Boitano, Witt Team Up For `Street Look' Ice Show'
PORTLAND, Maine - Figure skaters Katarina Witt and Brian Boitano feel there's a special chemistry in the ease with which they perform together on the ice.
Boitano said the former Olympic gold medalists anticipate each other's movements and share similar feelings about how the partner's role fits in with his or her own.
``The way we conceive of each part is the same,'' said Boitano, who has been rehearsing with Witt for their upcoming 34-city tour.
``So if I say, `I really feel like I'm doing this,'' she'll go, `I feel the same way.' And when I look at her I can see that she feels the same way.''
``In some ways, we are the same,'' Witt said. ``We always want to be good, to be perfect. We put a lot of heart into the skating.''
The show marks the first time the two have skated together before a live audience.
The event, ``Brian Boitano and Katarina Witt Skating,'' opens here today and will continue through June 12, ending in Philadelphia.
The show will stop at the Tacoma Dome May 12. A tour of Europe and Japan is scheduled in the fall.
Boitano said the show, which also features a dozen other Olympic and world-champion skaters - one is Rosalynn Sumners, who finished second to Witt in the 1984 Olympics - has ``a street look'' and is a far cry from the glitzy Las Vegas-style extravaganzas that many people associate with ice shows.
``It's new. It's a contemporary ice show. It's what's happening now,'' he said.
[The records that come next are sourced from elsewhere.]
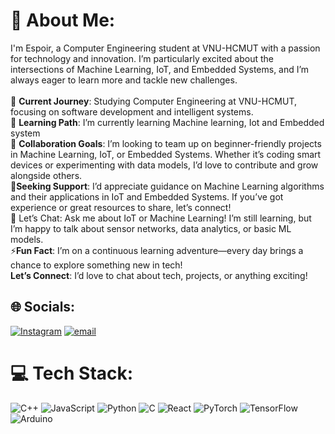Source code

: # 💫 About Me:
I'm Espoir, a Computer Engineering student at VNU-HCMUT with a passion for technology and innovation. I’m particularly excited about the intersections of Machine Learning, IoT, and Embedded Systems, and I’m always eager to learn more and tackle new challenges.
<br><br>🔭 **Current Journey**: Studying Computer Engineering at VNU-HCMUT, focusing on software development and intelligent systems.
<br>🌱 **Learning Path**: I’m currently learning Machine learning, Iot and Embedded system
<br>👯 **Collaboration Goals**: I’m looking to team up on beginner-friendly projects in Machine Learning, IoT, or Embedded Systems. Whether it’s coding smart devices or experimenting with data models, I’d love to contribute and grow alongside others.
<br>🤝**Seeking Support**: I’d appreciate guidance on Machine Learning algorithms and their applications in IoT and Embedded Systems. If you’ve got experience or great resources to share, let’s connect!<br>💬 Let’s Chat: Ask me about IoT or Machine Learning! I’m still learning, but I’m happy to talk about sensor networks, data analytics, or basic ML models.
<br>⚡**Fun Fact**: I’m on a continuous learning adventure—every day brings a chance to explore something new in tech!
<br> **Let’s Connect**: I’d love to chat about tech, projects, or anything exciting!
## 🌐 Socials:
[![Instagram](https://img.shields.io/badge/Instagram-%23E4405F.svg?logo=Instagram&logoColor=white)](https://instagram.com/@minh_tran2903)
[![email](https://img.shields.io/badge/Email-D14836?logo=gmail&logoColor=white)](mailto:minhtran.abc.work@gmailc.om) 

# 💻 Tech Stack:
![C++](https://img.shields.io/badge/c++-%2300599C.svg?style=for-the-badge&logo=c%2B%2B&logoColor=white) ![JavaScript](https://img.shields.io/badge/javascript-%23323330.svg?style=for-the-badge&logo=javascript&logoColor=%23F7DF1E) ![Python](https://img.shields.io/badge/python-3670A0?style=for-the-badge&logo=python&logoColor=ffdd54) ![C](https://img.shields.io/badge/c-%2300599C.svg?style=for-the-badge&logo=c&logoColor=white) ![React](https://img.shields.io/badge/react-%2320232a.svg?style=for-the-badge&logo=react&logoColor=%2361DAFB) ![PyTorch](https://img.shields.io/badge/PyTorch-%23EE4C2C.svg?style=for-the-badge&logo=PyTorch&logoColor=white) ![TensorFlow](https://img.shields.io/badge/TensorFlow-%23FF6F00.svg?style=for-the-badge&logo=TensorFlow&logoColor=white) ![Arduino](https://img.shields.io/badge/-Arduino-00979D?style=for-the-badge&logo=Arduino&logoColor=white)
<!-- Proudly created with GPRM ( https://gprm.itsvg.in ) -->
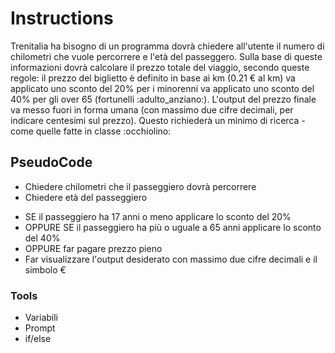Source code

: # Instructions

Trenitalia ha bisogno di un programma dovrà chiedere all'utente il numero di chilometri che vuole percorrere e l'età del passeggero.
Sulla base di queste informazioni dovrà calcolare il prezzo totale del viaggio, secondo queste regole:
il prezzo del biglietto è definito in base ai km (0.21 € al km)
va applicato uno sconto del 20% per i minorenni
va applicato uno sconto del 40% per gli over 65 (fortunelli :adulto_anziano:).
L'output del prezzo finale va messo fuori in forma umana (con massimo due cifre decimali, per indicare centesimi sul prezzo).
Questo richiederà un minimo di ricerca - come quelle fatte in classe :occhiolino:

## PseudoCode
- Chiedere chilometri che il passeggiero dovrà percorrere
- Chiedere età del passeggiero
<!-- - avere una variabile con il prezzo (€0.21/km) -->
- SE il passeggiero ha 17 anni o meno
    applicare lo sconto del 20%
- OPPURE SE il passeggiero ha più o uguale a 65 anni
    applicare lo sconto del 40%
- OPPURE 
    far pagare prezzo pieno
- Far visualizzare l'output desiderato con massimo due cifre decimali e il simbolo €

### Tools
- Variabili
- Prompt
- if/else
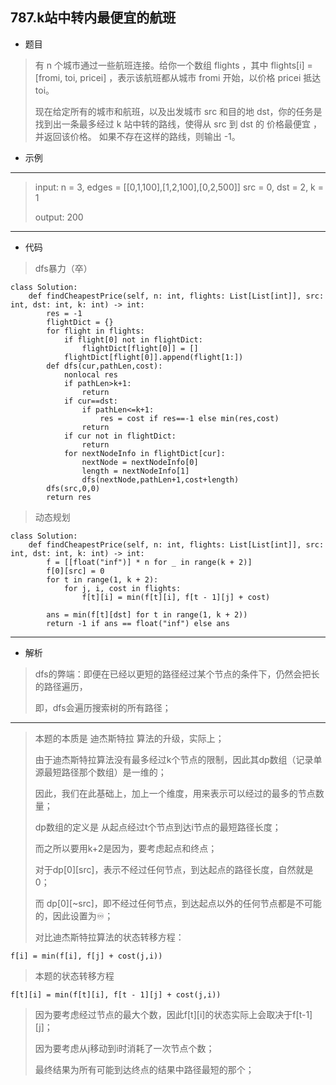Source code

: 787.k站中转内最便宜的航班
----------
 - 题目
>有 n 个城市通过一些航班连接。给你一个数组 flights ，其中 flights[i] = [fromi, toi, pricei] ，表示该航班都从城市 fromi 开始，以价格 pricei 抵达 toi。
>
> 现在给定所有的城市和航班，以及出发城市 src 和目的地 dst，你的任务是找到出一条最多经过 k 站中转的路线，使得从 src 到 dst 的 价格最便宜 ，并返回该价格。 如果不存在这样的路线，则输出 -1。
>
 - 示例
 ----------
>input: n = 3, edges = [[0,1,100],[1,2,100],[0,2,500]]
        src = 0, dst = 2, k = 1
>
> output: 200
 ----------
 - 代码
 > dfs暴力（卒）
 >
>
    class Solution:
        def findCheapestPrice(self, n: int, flights: List[List[int]], src: int, dst: int, k: int) -> int:
            res = -1
            flightDict = {}
            for flight in flights:
                if flight[0] not in flightDict:
                    flightDict[flight[0]] = []
                flightDict[flight[0]].append(flight[1:])
            def dfs(cur,pathLen,cost):
                nonlocal res
                if pathLen>k+1:
                    return
                if cur==dst:
                    if pathLen<=k+1:
                        res = cost if res==-1 else min(res,cost)
                    return
                if cur not in flightDict:
                    return
                for nextNodeInfo in flightDict[cur]:
                    nextNode = nextNodeInfo[0]
                    length = nextNodeInfo[1]
                    dfs(nextNode,pathLen+1,cost+length)
            dfs(src,0,0)
            return res
>
> 动态规划
>
>
    class Solution:
        def findCheapestPrice(self, n: int, flights: List[List[int]], src: int, dst: int, k: int) -> int:
            f = [[float("inf")] * n for _ in range(k + 2)]
            f[0][src] = 0
            for t in range(1, k + 2):
                for j, i, cost in flights:
                    f[t][i] = min(f[t][i], f[t - 1][j] + cost)
            
            ans = min(f[t][dst] for t in range(1, k + 2))
            return -1 if ans == float("inf") else ans
 ----------
 - 解析
 >
>  dfs的弊端：即便在已经以更短的路径经过某个节点的条件下，仍然会把长的路径遍历，
>
> 即，dfs会遍历搜索树的所有路径；
>
 ----------
> 本题的本质是 迪杰斯特拉 算法的升级，实际上；
>
> 由于迪杰斯特拉算法没有最多经过k个节点的限制，因此其dp数组（记录单源最短路径那个数组）是一维的；
>
> 因此，我们在此基础上，加上一个维度，用来表示可以经过的最多的节点数量；
>
> dp数组的定义是 从起点经过t个节点到达i节点的最短路径长度；
>
> 而之所以要用k+2是因为，要考虑起点和终点；
>
> 对于dp[0][src]，表示不经过任何节点，到达起点的路径长度，自然就是0；
>
> 而 dp[0][~src]，即不经过任何节点，到达起点以外的任何节点都是不可能的，因此设置为♾️；
>
> 对比迪杰斯特拉算法的状态转移方程：
>
    f[i] = min(f[i], f[j] + cost(j,i))
>
> 本题的状态转移方程
>
    f[t][i] = min(f[t][i], f[t - 1][j] + cost(j,i))
> 
> 因为要考虑经过节点的最大个数，因此f[t][i]的状态实际上会取决于f[t-1][j]；
>
> 因为要考虑从j移动到i时消耗了一次节点个数；
>
> 最终结果为所有可能到达终点的结果中路径最短的那个；
>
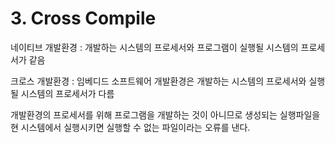 <h1>3. Cross Compile</h1>

네이티브 개발환경 : 개발하는 시스템의 프로세서와 프로그램이 실행될 시스템의 프로세서가 같음

크로스 개발환경 : 임베디드 소프트웨어 개발환경은 개발하는 시스템의 프로세서와 실행될 시스템의 프로세서가 다름

개발환경의 프로세서를 위해 프로그램을 개발하는 것이 아니므로 생성되는 실행파일을 현 시스템에서 실행시키면 실행할 수 없는 파일이라는 오류를 낸다.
In their first rehearsal, Boitano, Witt and choreographers Sandra Bezic and Michael Siebert worked on ``Isolation Hotel,'' a number in which the two skaters portray lovers who seek emotional therapy for their bumpy relationship.
Each is locked in a hotel room, unaware that the other is in the room next door. Skating to the haunting ballad, their movements reflect how their thoughts are focused exclusively on each other.
``I think that's probably our favorite piece,'' Boitano said.
The music for the show runs from Top 40 to classical to Broadway; the various production numbers, pairs and solo performances are conceived as a unit with interconnecting themes.
``Isolation Hotel,'' for example, is part of the ``Sister Moon'' segment, linked by the theme that the moon makes people do crazy things, Boitano explained.
The skaters, who won gold medals in the 1988 Olympics in Calgary, said the challenge in performing at ice shows is different from that of international competition.
``There's still a lot of pressure because you want to be good and you want to show the audience that you're still a good skater,'' said Witt, who also won the gold at Sarajevo in 1984. ``But you have 34 shows and if you make a little mistake, you still have the next evening. But in competition, if you make a little mistake, everything you're worked for all year is over.''
The show represents the third collaboration of Witt and Boitano: In 1988, they appeared in an ABC-TV prime-time special, ``Brian Boitano: Canvas of Ice.''
A full-length film, ``Carmen on Ice,'' based on the Bizet opera, has been released in Europe and a segment of it will be featured in Boitano and Witt's new show.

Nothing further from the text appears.